--- Task to carry out ---
Return copies of the lines below that mention "comment".
Start of Block
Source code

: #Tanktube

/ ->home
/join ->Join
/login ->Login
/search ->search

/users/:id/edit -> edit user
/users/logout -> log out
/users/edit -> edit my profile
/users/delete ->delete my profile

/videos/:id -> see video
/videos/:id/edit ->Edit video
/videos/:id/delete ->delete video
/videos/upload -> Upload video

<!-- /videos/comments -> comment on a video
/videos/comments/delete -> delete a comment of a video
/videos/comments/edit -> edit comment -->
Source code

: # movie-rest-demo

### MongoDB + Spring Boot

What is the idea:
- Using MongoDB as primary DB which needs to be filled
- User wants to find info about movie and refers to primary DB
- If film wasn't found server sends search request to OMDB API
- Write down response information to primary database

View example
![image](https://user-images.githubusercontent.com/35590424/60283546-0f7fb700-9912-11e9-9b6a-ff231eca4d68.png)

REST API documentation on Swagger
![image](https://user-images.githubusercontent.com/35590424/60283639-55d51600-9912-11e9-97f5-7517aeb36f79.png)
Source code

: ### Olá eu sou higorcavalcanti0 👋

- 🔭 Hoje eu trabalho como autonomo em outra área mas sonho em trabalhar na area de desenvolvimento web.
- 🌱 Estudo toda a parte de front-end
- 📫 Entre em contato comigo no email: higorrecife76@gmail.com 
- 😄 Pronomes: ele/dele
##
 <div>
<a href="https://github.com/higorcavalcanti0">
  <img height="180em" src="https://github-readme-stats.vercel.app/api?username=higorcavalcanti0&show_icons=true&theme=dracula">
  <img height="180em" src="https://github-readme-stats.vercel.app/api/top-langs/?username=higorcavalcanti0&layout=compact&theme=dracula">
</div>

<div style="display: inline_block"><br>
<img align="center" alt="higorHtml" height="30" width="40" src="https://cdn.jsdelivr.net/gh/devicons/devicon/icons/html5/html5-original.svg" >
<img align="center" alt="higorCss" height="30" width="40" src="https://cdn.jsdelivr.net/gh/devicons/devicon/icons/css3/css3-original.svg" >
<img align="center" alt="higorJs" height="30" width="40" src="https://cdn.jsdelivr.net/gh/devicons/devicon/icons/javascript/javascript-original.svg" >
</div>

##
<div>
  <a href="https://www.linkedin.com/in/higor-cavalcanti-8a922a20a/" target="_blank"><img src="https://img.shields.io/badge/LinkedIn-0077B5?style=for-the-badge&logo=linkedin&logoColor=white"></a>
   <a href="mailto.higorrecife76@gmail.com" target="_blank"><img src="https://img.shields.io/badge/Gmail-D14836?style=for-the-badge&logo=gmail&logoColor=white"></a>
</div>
End of Block
--- Problem solution ---
<!-- /videos/comments -> comment on a video
/videos/comments/delete -> delete a comment of a video
/videos/comments/edit -> edit comment -->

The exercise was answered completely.